Note well the efficiency of applying a numerical map to decorate
the PII-free records with approximate demographics in any event
compared to e.g. attempting to join those records with some sort of
demographic database, a process requiring many steps to clean the
data, renormalize variables, deal with the inevitable holes where
no match is found. The Arcametrics Correlation Engine has to
perform many of those steps as well to form the unified map, but
this becomes a significant value added proposition for the users of
those maps as pure compressed information.

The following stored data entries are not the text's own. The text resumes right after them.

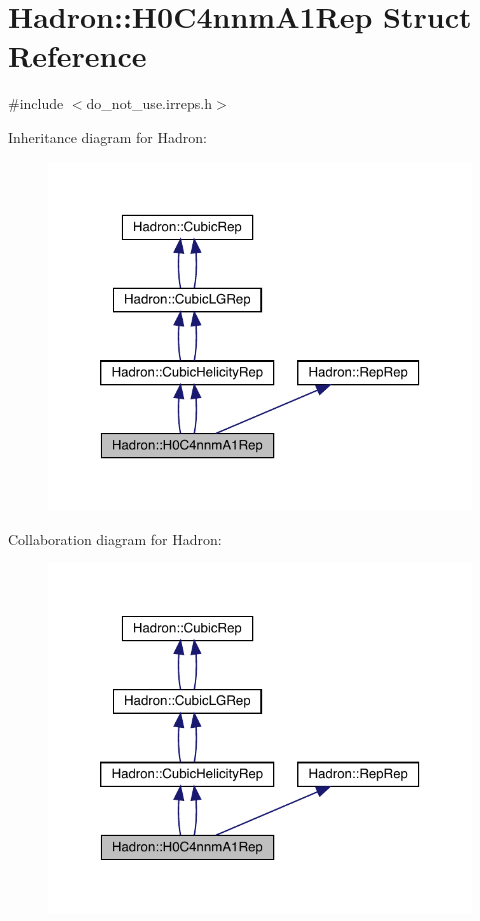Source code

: \hypertarget{structHadron_1_1H0C4nnmA1Rep}{}\section{Hadron\+:\+:H0\+C4nnm\+A1\+Rep Struct Reference}
\label{structHadron_1_1H0C4nnmA1Rep}


{\ttfamily \#include $<$do\+\_\+not\+\_\+use.\+irreps.\+h$>$}



Inheritance diagram for Hadron\+:\nopagebreak
\begin{figure}[H]
\begin{center}
\leavevmode
\includegraphics[width=320pt]{da/d76/structHadron_1_1H0C4nnmA1Rep__inherit__graph}
\end{center}
\end{figure}


Collaboration diagram for Hadron\+:\nopagebreak
\begin{figure}[H]
\begin{center}
\leavevmode
\includegraphics[width=320pt]{d8/d31/structHadron_1_1H0C4nnmA1Rep__coll__graph}
\end{center}
\end{figure}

[0088] The unified map has still greater value for the card issuer,
who does have the demographic and contact information for each
cardholder and can use this information to legitimately target the
cardholders for special offers from the merchant with a much higher
chance of the offers being accepted than if the targets and offers
were both randomly selected (assuming, of course, that there is a
positive correlation between the projected demographic attributes
and propensities to respond to the offers). It also has one final
valuable purpose to the merchant--the forward map and unified map
can powerfully enhance any direct (targeted) marketing campaign
undertaken by the merchant.
[0089] It is therefore worth illustrating the utility of the joint
and conditional probability distributions in the forward map
derived from the private data in this context. Suppose that the
quick mart company wishes to run a campaign to attract new
customers for things other than gas in the geographic vicinity of
their stores by means of directly mailing them a special coupon for
reduced-price beer if purchased with a fill-up. We will further
imagine that the only information they have at their disposal is
the private credit card database illustrated above, which has no
demographic variables and which cannot be legally matched to any
specific records that do have demographic variables associated with
the individual transactional records therein.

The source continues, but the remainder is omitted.